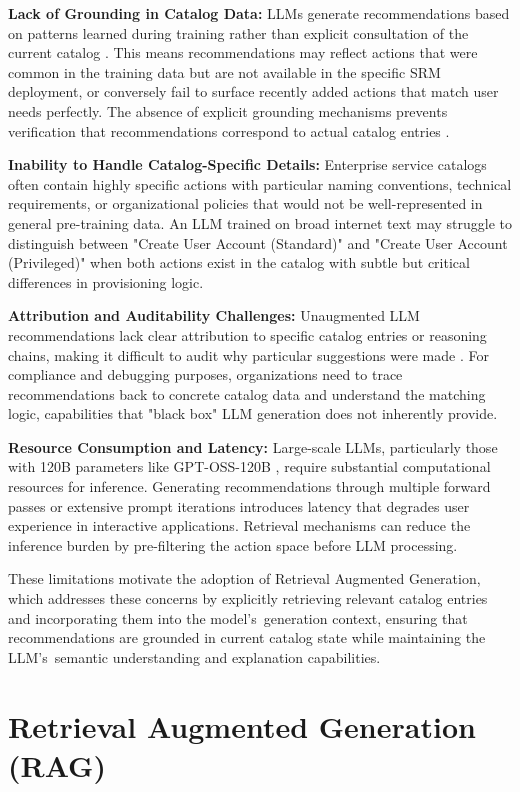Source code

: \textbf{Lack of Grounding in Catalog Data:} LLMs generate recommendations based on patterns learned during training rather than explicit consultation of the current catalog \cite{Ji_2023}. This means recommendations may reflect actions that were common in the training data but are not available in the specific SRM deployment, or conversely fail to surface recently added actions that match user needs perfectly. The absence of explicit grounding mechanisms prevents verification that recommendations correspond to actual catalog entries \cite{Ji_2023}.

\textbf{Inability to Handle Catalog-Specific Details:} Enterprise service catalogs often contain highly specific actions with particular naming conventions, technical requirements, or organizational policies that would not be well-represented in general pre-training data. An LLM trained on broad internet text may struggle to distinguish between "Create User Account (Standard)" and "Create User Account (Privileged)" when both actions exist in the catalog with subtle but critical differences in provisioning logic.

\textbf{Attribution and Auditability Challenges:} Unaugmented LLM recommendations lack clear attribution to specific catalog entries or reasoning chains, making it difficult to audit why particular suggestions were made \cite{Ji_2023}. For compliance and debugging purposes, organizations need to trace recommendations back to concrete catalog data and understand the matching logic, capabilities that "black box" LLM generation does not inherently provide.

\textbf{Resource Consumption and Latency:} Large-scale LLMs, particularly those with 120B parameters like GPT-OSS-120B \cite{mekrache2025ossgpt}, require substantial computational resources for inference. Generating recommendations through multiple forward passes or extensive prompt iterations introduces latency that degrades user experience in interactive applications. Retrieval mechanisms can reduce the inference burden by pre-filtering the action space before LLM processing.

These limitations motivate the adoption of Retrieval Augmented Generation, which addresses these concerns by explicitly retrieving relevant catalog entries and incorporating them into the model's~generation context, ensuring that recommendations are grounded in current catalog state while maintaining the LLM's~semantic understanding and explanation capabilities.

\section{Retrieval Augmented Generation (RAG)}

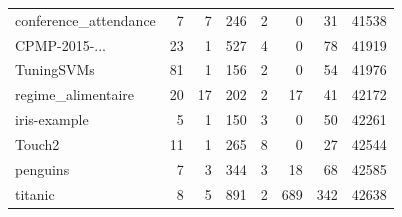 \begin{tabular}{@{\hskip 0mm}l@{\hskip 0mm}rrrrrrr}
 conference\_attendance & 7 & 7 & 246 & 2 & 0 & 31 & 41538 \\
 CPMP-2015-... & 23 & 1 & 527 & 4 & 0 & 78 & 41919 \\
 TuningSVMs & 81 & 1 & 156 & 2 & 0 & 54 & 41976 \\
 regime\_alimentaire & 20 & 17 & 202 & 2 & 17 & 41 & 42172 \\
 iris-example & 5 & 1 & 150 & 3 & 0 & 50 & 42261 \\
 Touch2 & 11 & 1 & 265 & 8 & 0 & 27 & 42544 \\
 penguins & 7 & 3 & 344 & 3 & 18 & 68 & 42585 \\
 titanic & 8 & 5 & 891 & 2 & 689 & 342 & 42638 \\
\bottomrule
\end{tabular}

-------------------------

• _EXERCISE_
Pull every line containing "textbf" from the material above.

• _EXERCISE ANSWER_
: \textbf{Lack of Grounding in Catalog Data:} LLMs generate recommendations based on patterns learned during training rather than explicit consultation of the current catalog \cite{Ji_2023}. This means recommendations may reflect actions that were common in the training data but are not available in the specific SRM deployment, or conversely fail to surface recently added actions that match user needs perfectly. The absence of explicit grounding mechanisms prevents verification that recommendations correspond to actual catalog entries \cite{Ji_2023}.
\textbf{Inability to Handle Catalog-Specific Details:} Enterprise service catalogs often contain highly specific actions with particular naming conventions, technical requirements, or organizational policies that would not be well-represented in general pre-training data. An LLM trained on broad internet text may struggle to distinguish between "Create User Account (Standard)" and "Create User Account (Privileged)" when both actions exist in the catalog with subtle but critical differences in provisioning logic.
\textbf{Attribution and Auditability Challenges:} Unaugmented LLM recommendations lack clear attribution to specific catalog entries or reasoning chains, making it difficult to audit why particular suggestions were made \cite{Ji_2023}. For compliance and debugging purposes, organizations need to trace recommendations back to concrete catalog data and understand the matching logic, capabilities that "black box" LLM generation does not inherently provide.
\textbf{Resource Consumption and Latency:} Large-scale LLMs, particularly those with 120B parameters like GPT-OSS-120B \cite{mekrache2025ossgpt}, require substantial computational resources for inference. Generating recommendations through multiple forward passes or extensive prompt iterations introduces latency that degrades user experience in interactive applications. Retrieval mechanisms can reduce the inference burden by pre-filtering the action space before LLM processing.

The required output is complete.